Jam a firecracker like Avril Lavigne into the fault line and you can almost feel the ground start to shift at the intersection of Queen and John.

Lavigne is notorious for her MMVA appearances.

“The first time was when my butt crack was showing,” she says with youthful pride during a recent phone interview. “The second time I pulled my pants down with MMVA written all over it. So this time maybe I’ll keep my pants up.”

Not that a lack of Avril ass should be considered a barometer of growth or maturity in the cocky pop princess.

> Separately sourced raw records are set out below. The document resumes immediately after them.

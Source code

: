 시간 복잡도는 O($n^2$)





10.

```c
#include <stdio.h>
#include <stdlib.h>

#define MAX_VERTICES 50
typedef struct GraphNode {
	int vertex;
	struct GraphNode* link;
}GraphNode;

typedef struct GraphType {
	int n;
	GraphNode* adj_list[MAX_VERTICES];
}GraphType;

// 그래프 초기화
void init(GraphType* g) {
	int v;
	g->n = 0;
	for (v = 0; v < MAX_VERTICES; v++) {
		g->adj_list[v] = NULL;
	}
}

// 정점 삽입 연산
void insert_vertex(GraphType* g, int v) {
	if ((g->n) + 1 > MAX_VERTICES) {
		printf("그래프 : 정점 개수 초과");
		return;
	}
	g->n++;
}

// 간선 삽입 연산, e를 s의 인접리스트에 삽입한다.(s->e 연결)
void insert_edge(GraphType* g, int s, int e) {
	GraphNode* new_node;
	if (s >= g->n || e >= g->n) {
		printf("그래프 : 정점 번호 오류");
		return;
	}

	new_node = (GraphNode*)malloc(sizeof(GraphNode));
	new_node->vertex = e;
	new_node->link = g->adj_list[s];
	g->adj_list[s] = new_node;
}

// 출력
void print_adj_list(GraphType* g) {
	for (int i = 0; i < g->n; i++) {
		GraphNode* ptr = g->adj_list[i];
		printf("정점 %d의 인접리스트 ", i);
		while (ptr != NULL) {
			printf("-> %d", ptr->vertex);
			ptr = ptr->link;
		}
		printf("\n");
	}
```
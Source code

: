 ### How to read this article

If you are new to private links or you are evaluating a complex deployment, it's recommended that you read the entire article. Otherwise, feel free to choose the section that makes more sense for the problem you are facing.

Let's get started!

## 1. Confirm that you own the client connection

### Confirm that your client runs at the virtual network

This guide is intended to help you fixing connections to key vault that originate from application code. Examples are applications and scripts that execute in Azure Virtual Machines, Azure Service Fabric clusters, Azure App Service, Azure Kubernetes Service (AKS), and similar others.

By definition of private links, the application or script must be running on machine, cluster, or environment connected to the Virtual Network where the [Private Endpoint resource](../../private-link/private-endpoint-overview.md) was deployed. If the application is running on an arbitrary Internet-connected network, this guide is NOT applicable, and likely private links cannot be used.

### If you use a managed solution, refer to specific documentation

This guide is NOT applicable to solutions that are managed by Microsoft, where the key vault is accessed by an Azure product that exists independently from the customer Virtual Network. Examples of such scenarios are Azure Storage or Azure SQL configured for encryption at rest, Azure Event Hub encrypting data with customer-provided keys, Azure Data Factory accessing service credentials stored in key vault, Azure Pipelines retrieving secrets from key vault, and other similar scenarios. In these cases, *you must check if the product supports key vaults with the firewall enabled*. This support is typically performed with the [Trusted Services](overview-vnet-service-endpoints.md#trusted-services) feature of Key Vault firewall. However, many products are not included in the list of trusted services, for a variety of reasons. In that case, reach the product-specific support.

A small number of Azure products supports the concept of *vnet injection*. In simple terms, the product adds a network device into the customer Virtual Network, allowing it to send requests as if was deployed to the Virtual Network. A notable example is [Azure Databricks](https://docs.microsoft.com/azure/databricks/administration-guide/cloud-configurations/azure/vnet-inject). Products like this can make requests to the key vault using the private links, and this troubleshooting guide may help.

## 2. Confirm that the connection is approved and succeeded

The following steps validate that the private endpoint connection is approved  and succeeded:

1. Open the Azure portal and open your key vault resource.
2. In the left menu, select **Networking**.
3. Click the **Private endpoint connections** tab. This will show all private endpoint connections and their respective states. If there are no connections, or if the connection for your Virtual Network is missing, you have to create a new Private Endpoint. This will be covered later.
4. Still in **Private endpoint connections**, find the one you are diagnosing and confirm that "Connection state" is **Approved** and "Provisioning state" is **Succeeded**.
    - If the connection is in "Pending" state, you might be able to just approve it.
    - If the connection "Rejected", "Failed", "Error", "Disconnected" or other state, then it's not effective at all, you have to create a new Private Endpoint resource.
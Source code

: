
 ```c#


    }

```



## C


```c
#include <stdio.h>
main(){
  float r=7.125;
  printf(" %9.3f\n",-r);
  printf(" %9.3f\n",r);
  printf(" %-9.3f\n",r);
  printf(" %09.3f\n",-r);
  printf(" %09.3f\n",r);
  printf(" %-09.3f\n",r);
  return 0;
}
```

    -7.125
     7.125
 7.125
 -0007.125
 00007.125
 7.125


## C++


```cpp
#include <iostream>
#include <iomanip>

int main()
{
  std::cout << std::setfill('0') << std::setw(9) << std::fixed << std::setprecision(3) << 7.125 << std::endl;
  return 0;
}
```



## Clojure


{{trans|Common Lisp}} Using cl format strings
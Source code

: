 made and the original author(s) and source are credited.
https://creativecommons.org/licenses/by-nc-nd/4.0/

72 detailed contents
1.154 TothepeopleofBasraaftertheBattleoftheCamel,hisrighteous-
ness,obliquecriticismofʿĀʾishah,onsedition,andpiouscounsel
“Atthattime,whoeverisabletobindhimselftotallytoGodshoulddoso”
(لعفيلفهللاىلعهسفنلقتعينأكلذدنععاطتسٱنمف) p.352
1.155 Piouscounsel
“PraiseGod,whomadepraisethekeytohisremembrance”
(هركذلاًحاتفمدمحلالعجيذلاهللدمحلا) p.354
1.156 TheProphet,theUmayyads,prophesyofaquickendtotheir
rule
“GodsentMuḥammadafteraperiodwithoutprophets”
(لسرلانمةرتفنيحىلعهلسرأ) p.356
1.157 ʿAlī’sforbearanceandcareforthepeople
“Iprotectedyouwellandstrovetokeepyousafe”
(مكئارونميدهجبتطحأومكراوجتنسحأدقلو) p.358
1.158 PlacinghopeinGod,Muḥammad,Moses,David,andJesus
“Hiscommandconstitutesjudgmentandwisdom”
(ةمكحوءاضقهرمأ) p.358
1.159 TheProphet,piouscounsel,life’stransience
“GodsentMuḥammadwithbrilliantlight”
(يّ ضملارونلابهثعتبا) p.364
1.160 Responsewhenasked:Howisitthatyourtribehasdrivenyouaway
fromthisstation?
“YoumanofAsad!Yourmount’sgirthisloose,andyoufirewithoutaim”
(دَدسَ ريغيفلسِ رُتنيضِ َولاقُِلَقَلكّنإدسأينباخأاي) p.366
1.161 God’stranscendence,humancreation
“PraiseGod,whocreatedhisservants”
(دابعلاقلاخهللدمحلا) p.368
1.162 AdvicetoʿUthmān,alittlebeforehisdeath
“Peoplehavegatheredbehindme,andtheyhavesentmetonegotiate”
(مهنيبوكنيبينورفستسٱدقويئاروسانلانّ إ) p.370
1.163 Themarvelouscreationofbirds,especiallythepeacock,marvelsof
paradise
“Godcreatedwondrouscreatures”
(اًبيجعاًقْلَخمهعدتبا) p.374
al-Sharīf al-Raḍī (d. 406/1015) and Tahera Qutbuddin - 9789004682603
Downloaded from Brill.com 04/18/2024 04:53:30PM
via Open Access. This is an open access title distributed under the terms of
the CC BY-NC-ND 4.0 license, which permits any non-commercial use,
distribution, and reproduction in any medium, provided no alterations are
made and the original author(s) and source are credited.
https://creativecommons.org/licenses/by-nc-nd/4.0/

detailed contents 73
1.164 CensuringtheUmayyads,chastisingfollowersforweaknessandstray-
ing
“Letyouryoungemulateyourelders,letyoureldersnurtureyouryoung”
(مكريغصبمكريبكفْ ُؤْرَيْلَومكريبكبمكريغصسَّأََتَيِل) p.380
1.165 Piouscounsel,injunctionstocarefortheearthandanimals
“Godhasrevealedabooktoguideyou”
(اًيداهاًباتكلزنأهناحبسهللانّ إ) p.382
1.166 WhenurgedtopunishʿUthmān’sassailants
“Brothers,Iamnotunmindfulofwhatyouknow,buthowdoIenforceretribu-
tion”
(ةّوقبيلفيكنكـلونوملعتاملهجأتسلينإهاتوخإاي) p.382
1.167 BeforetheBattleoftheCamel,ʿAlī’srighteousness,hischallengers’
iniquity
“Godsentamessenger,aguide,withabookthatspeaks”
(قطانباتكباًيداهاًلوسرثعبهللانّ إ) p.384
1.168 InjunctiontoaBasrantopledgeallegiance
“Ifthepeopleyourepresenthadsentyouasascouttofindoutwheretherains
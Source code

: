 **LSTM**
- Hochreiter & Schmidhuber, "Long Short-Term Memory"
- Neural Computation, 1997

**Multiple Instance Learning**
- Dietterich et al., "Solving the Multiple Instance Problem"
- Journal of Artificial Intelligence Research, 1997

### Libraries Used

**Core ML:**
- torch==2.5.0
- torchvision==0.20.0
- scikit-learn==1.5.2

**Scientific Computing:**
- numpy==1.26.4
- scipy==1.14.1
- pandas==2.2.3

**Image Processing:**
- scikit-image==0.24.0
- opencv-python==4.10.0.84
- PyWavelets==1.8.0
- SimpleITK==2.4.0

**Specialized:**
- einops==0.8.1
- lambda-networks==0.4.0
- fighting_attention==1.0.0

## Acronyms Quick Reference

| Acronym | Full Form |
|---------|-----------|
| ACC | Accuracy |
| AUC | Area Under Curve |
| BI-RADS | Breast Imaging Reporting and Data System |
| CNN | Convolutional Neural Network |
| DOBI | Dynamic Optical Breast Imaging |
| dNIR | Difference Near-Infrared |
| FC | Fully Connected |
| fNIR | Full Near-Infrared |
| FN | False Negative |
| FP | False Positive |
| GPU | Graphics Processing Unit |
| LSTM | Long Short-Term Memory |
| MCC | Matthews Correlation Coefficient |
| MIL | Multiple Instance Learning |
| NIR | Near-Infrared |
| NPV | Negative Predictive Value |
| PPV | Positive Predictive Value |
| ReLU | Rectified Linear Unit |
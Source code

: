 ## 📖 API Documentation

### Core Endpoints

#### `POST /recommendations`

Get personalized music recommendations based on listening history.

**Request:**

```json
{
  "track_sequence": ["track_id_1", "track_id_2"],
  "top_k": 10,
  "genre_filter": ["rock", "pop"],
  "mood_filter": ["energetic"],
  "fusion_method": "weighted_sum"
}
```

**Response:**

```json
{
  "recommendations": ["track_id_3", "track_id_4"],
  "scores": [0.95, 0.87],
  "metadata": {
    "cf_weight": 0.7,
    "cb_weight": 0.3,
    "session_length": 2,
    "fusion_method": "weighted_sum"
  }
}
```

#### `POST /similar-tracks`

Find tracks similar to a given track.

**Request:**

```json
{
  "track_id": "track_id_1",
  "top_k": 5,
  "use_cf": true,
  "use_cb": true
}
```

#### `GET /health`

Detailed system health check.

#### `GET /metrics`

Sure, she’s tossed aside the Home Hardware T-shirt. (Hell, she’s even been known to ditch the black Dickies and Converse sneakers for a dress!) But she’s still only a few years past singing in church choirs and at county fairs. And in true rock rebel fashion, she’s spat at the occasional stalkarazzi and flipped them the bird.

But if you think you know Lavigne, have her pegged as a punk primadonna with too much publicity, well, you’re only seeing part of the picture.

Surprisingly, given her antics (and her incredible popularity with tabloid-devouring teens), she and her rocker hubby-of-one-year, Deryck Whibley of Sum 41, have managed to stear clear of the gossip glossies you find near the checkout counter.

Lavigne says she’s made a conscious effort to avoid the tabloid trap.

“I go out, but I don’t go out every single night, and I don’t go to certain places where there are paparazzi,” she explains.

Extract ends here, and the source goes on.